[Work required]: Counting every line in the records below that holds "令牌传递协议", give the total and add nothing.

[Data provided]:
= Beginning of Section =
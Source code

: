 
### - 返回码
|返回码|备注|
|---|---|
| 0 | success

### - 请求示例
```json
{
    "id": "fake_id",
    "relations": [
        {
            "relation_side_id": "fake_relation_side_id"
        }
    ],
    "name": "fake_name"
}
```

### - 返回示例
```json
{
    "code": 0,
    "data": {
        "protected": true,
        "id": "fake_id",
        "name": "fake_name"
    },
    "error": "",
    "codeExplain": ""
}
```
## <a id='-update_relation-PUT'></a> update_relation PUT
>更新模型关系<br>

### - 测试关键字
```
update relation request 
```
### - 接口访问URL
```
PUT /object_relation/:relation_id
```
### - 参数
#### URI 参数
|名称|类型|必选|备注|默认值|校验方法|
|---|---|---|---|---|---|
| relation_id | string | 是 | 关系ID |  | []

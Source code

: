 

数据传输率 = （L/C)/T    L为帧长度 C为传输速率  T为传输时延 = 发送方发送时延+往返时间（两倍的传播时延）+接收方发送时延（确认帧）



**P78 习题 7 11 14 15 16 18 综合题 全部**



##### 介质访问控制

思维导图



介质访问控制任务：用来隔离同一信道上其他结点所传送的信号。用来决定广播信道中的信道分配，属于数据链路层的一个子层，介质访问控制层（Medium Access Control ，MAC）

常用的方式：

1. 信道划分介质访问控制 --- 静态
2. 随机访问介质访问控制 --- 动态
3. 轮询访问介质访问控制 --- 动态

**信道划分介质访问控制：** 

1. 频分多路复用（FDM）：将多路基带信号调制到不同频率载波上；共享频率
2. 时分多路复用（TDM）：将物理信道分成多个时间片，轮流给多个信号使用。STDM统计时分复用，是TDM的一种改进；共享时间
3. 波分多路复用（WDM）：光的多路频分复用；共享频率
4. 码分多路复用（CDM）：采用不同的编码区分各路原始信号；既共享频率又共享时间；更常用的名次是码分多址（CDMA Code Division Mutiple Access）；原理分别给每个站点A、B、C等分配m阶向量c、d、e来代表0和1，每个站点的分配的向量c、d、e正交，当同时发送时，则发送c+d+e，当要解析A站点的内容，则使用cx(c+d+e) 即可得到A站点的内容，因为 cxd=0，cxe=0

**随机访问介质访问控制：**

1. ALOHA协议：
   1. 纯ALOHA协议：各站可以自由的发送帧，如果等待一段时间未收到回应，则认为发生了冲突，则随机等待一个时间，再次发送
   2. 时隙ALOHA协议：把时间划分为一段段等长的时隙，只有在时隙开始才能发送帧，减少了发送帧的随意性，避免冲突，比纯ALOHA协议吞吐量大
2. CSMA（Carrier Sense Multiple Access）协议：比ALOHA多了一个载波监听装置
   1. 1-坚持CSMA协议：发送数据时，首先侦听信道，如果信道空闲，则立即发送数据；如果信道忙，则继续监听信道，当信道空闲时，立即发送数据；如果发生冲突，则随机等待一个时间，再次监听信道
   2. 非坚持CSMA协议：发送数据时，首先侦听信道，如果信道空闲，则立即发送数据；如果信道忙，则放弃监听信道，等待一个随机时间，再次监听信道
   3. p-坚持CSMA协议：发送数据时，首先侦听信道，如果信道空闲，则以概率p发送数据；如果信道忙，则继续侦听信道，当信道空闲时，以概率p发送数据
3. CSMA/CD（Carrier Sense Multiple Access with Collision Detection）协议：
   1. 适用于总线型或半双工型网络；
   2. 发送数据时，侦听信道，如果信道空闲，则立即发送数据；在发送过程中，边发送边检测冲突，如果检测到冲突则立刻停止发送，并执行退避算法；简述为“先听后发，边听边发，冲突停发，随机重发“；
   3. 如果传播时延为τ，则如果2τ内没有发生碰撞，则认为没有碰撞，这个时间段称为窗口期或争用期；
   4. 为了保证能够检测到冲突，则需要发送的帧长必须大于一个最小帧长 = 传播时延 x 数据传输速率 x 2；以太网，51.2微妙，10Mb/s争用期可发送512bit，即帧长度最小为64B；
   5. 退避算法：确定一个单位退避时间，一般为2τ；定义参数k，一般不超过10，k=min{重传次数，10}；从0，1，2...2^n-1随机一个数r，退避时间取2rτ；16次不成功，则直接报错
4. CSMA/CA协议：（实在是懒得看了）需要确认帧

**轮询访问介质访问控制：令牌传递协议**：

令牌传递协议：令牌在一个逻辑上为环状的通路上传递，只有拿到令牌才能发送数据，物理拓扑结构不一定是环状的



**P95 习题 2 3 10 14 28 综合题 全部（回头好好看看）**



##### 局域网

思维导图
= End of Section =
[Your solution]: 2